● **Stored entries**
=== Begin Enclosure ===

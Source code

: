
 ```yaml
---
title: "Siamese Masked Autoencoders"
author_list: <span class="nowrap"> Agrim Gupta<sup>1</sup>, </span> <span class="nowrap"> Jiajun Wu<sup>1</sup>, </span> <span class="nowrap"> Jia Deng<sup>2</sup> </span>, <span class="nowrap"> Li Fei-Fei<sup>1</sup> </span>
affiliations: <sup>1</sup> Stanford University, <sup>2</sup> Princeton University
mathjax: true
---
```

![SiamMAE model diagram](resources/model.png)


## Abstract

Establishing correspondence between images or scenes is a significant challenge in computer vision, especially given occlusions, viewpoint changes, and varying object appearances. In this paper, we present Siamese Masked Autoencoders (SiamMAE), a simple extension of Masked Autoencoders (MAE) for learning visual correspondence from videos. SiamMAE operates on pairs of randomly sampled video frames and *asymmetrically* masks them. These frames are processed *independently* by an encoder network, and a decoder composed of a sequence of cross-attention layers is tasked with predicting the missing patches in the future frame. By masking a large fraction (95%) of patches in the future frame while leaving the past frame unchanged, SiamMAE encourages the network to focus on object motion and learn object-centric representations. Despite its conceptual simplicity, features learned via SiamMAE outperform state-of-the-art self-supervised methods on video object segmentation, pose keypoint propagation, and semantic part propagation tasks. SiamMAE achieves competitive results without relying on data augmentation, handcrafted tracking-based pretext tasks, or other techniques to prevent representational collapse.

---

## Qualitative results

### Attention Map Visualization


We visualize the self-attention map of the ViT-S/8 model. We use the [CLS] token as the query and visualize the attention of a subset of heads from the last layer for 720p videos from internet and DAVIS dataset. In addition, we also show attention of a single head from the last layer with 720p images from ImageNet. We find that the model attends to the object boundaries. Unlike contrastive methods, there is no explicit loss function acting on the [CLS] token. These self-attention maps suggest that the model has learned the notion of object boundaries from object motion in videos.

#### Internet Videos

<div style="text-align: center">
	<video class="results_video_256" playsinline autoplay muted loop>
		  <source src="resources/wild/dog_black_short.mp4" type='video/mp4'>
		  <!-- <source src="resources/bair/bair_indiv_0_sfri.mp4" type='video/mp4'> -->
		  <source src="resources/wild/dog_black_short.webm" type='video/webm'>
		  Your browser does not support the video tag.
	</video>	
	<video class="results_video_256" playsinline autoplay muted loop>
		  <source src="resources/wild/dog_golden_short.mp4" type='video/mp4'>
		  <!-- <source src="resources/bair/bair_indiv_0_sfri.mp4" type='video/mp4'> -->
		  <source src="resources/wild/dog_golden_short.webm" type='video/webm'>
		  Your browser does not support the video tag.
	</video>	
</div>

=== End Enclosure ===

● **What needs to be done**
Retype the records above, but only those lines that fall between the line containing "## Qualitative results" and the line containing "### Attention Map Visualization", with both of those lines included, exactly as written.

● **Output**
## Qualitative results

### Attention Map Visualization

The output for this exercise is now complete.